"The FTC's research determined that 2.2 percent of all credit reports have an error that would increase the price a consumer would pay in the marketplace and that fully 88 percent of errors were the result of inaccurate information reported by lenders and other data sources to nationwide credit bureaus," the association said in a statement.
The association is right. But when you talk about the millions of files being kept, there are still quite a number of people with incorrect information in their reports.

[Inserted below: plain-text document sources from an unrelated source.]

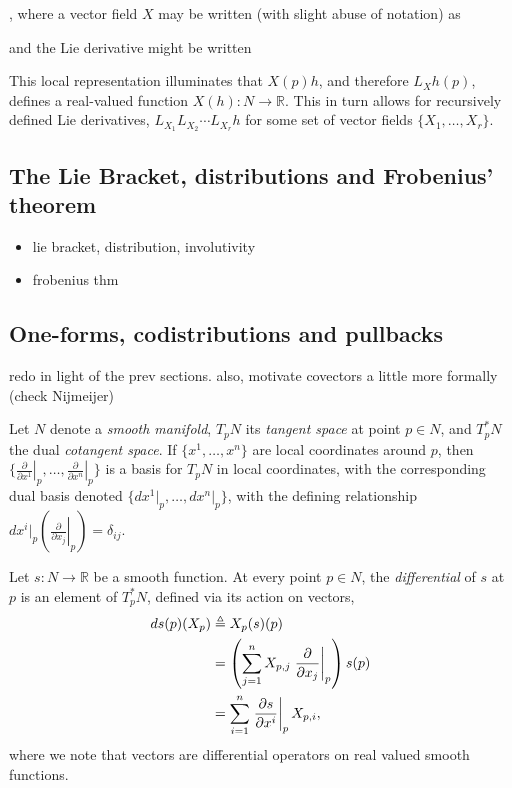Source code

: \documentclass[psamsfonts]{amsart}
\theoremstyle{definition}
\theoremstyle{remark}
\newcommand*\R{\mathds{R}}
\newcommand*\isdefined{\triangleq}
\numberwithin{equation}{section}
\begin{document}
, where a vector field $X$ may be written (with slight abuse of notation) as

 and the Lie derivative might be written 


This local representation illuminates that $X(p)h$, and therefore $L_Xh(p)$, defines a real-valued function $X(h):N\rightarrow \R$. This in turn allows for recursively defined Lie derivatives, $L_{X_{1}}L_{X_{2}}\cdots L_{X_{r}}h$ for some set of vector fields $\{X_1, \dots , X_r\}$.



\subsection{The Lie Bracket, distributions and Frobenius' theorem}\label{sec:prelim-frobenius}


\begin{itemize}
    \item lie bracket, distribution, involutivity
    \item frobenius thm
\end{itemize}


\subsection{One-forms, codistributions and pullbacks}
redo in light of the prev sections. also, motivate covectors a little more formally (check Nijmeijer)

Let $N$ denote a \textit{smooth manifold}, $T_pN $ its \textit{tangent space} at point $p \in N$, and $T^*_pN$ the dual \textit{cotangent space}. If $\{x^1, \dots, x^n\}$ are local coordinates around $p$, then
 $\{\left.\frac{\partial}{\partial x^1}\right\rvert_p,\dots, \left.\frac{\partial}{\partial x^n}\right\rvert_p \}$ is a basis for $T_pN$ in local coordinates, with the corresponding dual basis denoted $\{dx^1\vert_p, \dots, dx^n\vert_p\}$, with the defining relationship $dx^i\vert_p \left(\left.\frac{\partial}{\partial x_j}\right\rvert_p\right) = \delta_{ij}$. 
 
 Let $s: N \rightarrow \R$ be a smooth function. At every point $p \in N$, the \textit{differential} of $s$ at $p$ is an element of $T^*_pN$, defined via its action on vectors, 
\begin{align}
    ds(p)(X_p) & \isdefined X_p(s)(p) \label{def:differential} \\%
     & = \left(\sum_{j = 1}^nX_{p, j}\left.\frac{\partial}{\partial x_j}\right\rvert_p\right)s(p) \notag \\
     & = \sum_{i = 1}^n \left.\frac{\partial s}{\partial x^i} \right\rvert_p X_{p, i}, \notag
\end{align}
where we note that vectors are differential operators on real valued smooth functions. 
\end{document}
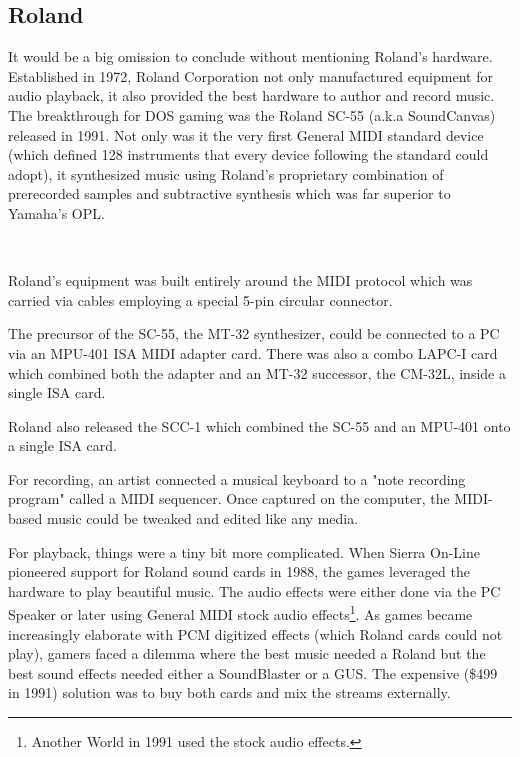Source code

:  \subsection{Roland}
It would be a big omission to conclude without mentioning Roland's hardware. Established in 1972, Roland Corporation not only manufactured equipment for audio playback, it also provided the best hardware to author and record music. The breakthrough for DOS gaming was the Roland SC-55 (a.k.a SoundCanvas) released in 1991. Not only was it the very first General MIDI standard device (which defined 128 instruments that every device following the standard could adopt), it synthesized music using Roland's proprietary combination of prerecorded samples and subtractive synthesis which was far superior to Yamaha's OPL.\\
 \par
 \\
 \par

Roland's equipment was built entirely around the MIDI protocol which was carried via cables employing a special 5-pin circular connector.\\
\par
 The precursor of the SC-55, the MT-32 synthesizer, could be connected to a PC via an MPU-401 ISA MIDI adapter card. There was also a combo LAPC-I card which combined both the adapter and an MT-32 successor, the CM-32L, inside a single ISA card.\\
\par 
{}
\par
Roland also released the SCC-1 which combined the SC-55 and an MPU-401 onto a single ISA card.\\
\par 
{}
\par
\pagebreak
For recording, an artist connected a musical keyboard to a "note recording program" called a MIDI sequencer. Once captured on the computer, the MIDI-based music could be tweaked and edited like any media.\\

\par
For playback, things were a tiny bit more complicated. When Sierra On-Line pioneered support for Roland sound cards in 1988, the games leveraged the hardware to play beautiful music. The audio effects were either done via the PC Speaker or later using General MIDI stock audio effects\footnote{Another World in 1991 used the stock audio effects.}. As games became increasingly elaborate with PCM digitized effects (which Roland cards could not play), gamers faced a dilemma where the best music needed a Roland but the best sound effects needed either a SoundBlaster or a GUS. The expensive (\$499 in 1991) solution was to buy both cards and mix the streams externally.\\
\par
{}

The FTC concluded that the impact of errors on credit scores is generally modest (an average of an 11.8-point increase in score), but for some consumers, it can be large.
"Roughly 1 percent of the reports in the sample experienced a credit score increase of more than 50 points," the report said.
Several consumer advocacy groups feel that this conclusion confirms their long-held concerns about the accuracy of credit reports.
Because the credit bureaus have become powerful gatekeepers, you ought to care about this issue even if you haven't found errors in your report, said Edmund Mierzwinski, consumer program director for the U.S. Public Interest Research Group.
"If 5 percent of consumers overall have serious errors, that's about 10 million adults. Sooner or later, it will happen to you," he said.
Everyone with a stake in this issue urges consumers to take action by pulling their reports every year. Only about 44 million consumers per year, or about one in five, obtain copies of their files, according to another recent report. You have the right to get a free copy of each of your credit files once every 12 months. Just go to www.annuacreditreport.com, the only official site, to get them.
I've said it before, and I'll say it again: The federal government needs to do more to monitor the systems the bureaus have in place to investigate a consumer's complaint about an error. Far too often the furnishers of the data will just resend the incorrect information back to the bureaus.